● YOUR OBJECTIVE: Transcribe exactly, and only, the lines that run from the one containing "Il team ha sempre" through the end of the records.

"""

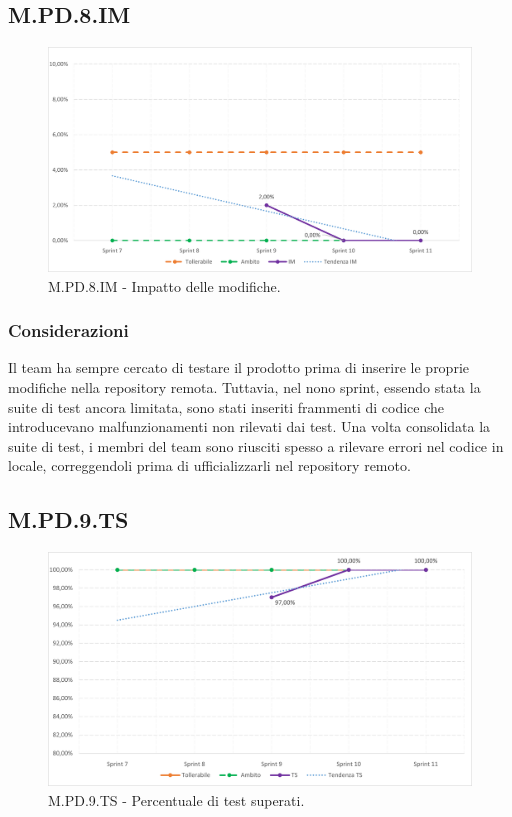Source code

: \documentclass[10pt, a4paper]{article}
\begin{document}
\subsection{M.PD.8.IM}
\begin{figure}[H] \includegraphics[width=15.5cm]{img/metriche/MPD8IM.png} \caption{M.PD.8.IM - Impatto delle modifiche.} \end{figure} \subsubsection{Considerazioni}
Il team ha sempre cercato di testare il prodotto prima di inserire le proprie modifiche nella repository remota. Tuttavia, nel nono sprint, essendo stata la suite di test ancora limitata, sono stati inseriti frammenti di codice che introducevano malfunzionamenti non rilevati dai test. Una volta consolidata la suite di test, i membri del team sono riusciti spesso a rilevare errori nel codice in locale, correggendoli prima di ufficializzarli nel repository remoto.

\subsection{M.PD.9.TS}
\begin{figure}[H] \includegraphics[width=15.5cm]{img/metriche/MPD9TS.png} \caption{M.PD.9.TS - Percentuale di test superati.} \end{figure}
\end{document}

"""

● RESPONSE AREA:
Il team ha sempre cercato di testare il prodotto prima di inserire le proprie modifiche nella repository remota. Tuttavia, nel nono sprint, essendo stata la suite di test ancora limitata, sono stati inseriti frammenti di codice che introducevano malfunzionamenti non rilevati dai test. Una volta consolidata la suite di test, i membri del team sono riusciti spesso a rilevare errori nel codice in locale, correggendoli prima di ufficializzarli nel repository remoto.

\subsection{M.PD.9.TS}
\begin{figure}[H] \includegraphics[width=15.5cm]{img/metriche/MPD9TS.png} \caption{M.PD.9.TS - Percentuale di test superati.} \end{figure}
\end{document}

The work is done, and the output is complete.